Skeptics in the maternal-fetal medicine community rightly note that historical controls, rather than a randomized concurrent control group, limit the strength of comparisons. Larger, randomized Phase 2 trials will need to address this directly. The FDA’s approval to proceed reflects confidence in the safety profile, but the efficacy question remains open.
A Shift From Protection to Regeneration
What makes the CuRe Trial significant isn’t just the data.
It’s the conceptual shift it represents. For decades, fetal surgery operated under one philosophy: stop the damage before it gets worse. The CuRe approach introduces a different idea, that regenerative medicine can be applied before birth, not just after.
This has implications well beyond spina bifida. Researchers and bioethicists are already exploring whether stem cell augmentation could apply to other fetal conditions involving in-utero tissue or nerve damage. The door, at least conceptually, has opened.

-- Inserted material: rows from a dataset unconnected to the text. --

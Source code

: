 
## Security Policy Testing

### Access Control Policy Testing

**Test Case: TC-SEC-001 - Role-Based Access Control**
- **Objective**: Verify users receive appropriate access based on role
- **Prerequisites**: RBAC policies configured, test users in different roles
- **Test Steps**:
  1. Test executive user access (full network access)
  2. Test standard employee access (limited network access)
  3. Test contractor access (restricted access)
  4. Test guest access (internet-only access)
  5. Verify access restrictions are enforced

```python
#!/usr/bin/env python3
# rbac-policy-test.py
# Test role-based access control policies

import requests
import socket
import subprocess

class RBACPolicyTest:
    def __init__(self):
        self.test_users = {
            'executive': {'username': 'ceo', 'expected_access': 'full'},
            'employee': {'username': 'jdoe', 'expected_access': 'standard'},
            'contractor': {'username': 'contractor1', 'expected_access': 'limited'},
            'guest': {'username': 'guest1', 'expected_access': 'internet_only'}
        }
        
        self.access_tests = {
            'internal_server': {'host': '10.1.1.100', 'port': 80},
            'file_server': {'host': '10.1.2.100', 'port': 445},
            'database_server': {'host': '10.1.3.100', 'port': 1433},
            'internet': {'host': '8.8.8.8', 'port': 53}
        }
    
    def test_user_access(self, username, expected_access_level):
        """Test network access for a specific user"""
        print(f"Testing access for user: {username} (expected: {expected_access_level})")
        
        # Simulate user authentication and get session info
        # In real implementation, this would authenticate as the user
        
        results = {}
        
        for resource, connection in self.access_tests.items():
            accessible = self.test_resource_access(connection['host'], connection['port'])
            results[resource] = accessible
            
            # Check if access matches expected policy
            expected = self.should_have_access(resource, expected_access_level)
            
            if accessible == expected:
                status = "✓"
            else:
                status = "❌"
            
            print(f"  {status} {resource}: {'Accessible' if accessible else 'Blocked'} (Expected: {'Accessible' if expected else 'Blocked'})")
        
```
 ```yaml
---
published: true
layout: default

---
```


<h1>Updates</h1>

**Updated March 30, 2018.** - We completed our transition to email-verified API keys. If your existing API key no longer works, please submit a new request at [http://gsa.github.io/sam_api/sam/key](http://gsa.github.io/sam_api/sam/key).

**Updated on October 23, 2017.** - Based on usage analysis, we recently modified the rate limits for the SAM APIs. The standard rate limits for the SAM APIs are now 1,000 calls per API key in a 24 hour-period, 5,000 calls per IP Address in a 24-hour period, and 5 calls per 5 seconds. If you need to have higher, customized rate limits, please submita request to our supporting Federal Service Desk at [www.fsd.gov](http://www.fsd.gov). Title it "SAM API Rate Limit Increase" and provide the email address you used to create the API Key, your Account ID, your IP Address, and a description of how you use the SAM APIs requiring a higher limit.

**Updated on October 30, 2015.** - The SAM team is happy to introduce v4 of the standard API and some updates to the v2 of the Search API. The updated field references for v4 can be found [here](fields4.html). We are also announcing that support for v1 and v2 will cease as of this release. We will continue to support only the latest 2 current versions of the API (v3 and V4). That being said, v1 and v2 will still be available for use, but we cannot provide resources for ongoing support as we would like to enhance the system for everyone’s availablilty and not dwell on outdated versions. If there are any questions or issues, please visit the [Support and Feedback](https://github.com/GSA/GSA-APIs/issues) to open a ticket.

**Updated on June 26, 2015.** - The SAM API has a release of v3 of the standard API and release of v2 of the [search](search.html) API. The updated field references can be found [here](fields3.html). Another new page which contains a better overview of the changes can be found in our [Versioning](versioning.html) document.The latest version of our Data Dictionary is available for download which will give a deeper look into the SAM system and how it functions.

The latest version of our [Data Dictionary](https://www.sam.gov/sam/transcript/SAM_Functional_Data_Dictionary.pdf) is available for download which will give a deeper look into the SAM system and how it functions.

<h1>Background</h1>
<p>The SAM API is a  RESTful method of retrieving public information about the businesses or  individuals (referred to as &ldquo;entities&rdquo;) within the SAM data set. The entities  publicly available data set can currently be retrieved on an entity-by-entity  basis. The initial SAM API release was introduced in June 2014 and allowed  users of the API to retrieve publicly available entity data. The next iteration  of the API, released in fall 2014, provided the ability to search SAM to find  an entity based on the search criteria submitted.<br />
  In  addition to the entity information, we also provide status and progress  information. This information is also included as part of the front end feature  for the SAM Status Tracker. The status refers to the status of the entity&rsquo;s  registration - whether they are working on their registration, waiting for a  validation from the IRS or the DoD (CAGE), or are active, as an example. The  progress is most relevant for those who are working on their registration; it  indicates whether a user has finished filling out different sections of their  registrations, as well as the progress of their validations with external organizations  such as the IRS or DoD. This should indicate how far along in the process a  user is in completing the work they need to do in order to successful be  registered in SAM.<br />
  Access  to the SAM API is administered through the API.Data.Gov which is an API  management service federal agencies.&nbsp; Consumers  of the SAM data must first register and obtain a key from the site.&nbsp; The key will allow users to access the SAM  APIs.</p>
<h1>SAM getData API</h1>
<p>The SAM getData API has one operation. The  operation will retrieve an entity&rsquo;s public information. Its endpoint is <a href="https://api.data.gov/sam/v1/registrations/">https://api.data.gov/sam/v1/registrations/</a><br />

Still, the measured response from the medical community reflects appropriate caution. Early-phase results in a small cohort deserve attention, not celebration. The difference between a signal and a standard of care is years of rigorous validation. What the CuRe Trial offers is something rarer than a cure. It offers a credible new direction.
The CuRe Trial provides early but compelling evidence that stem cells may improve fetal spina bifida surgery, with better motor outcomes and potentially reduced hydrocephalus burden. Questions around scale, long-term durability, and equitable access remain unresolved. Larger trials will determine whether these findings hold. For families navigating a prenatal spina bifida diagnosis, this research represents a reason for cautious hope, not a guarantee, but a genuine shift in what prenatal medicine may one day achieve. Watching for Phase 2 results from the UC Davis team is well worth the attention.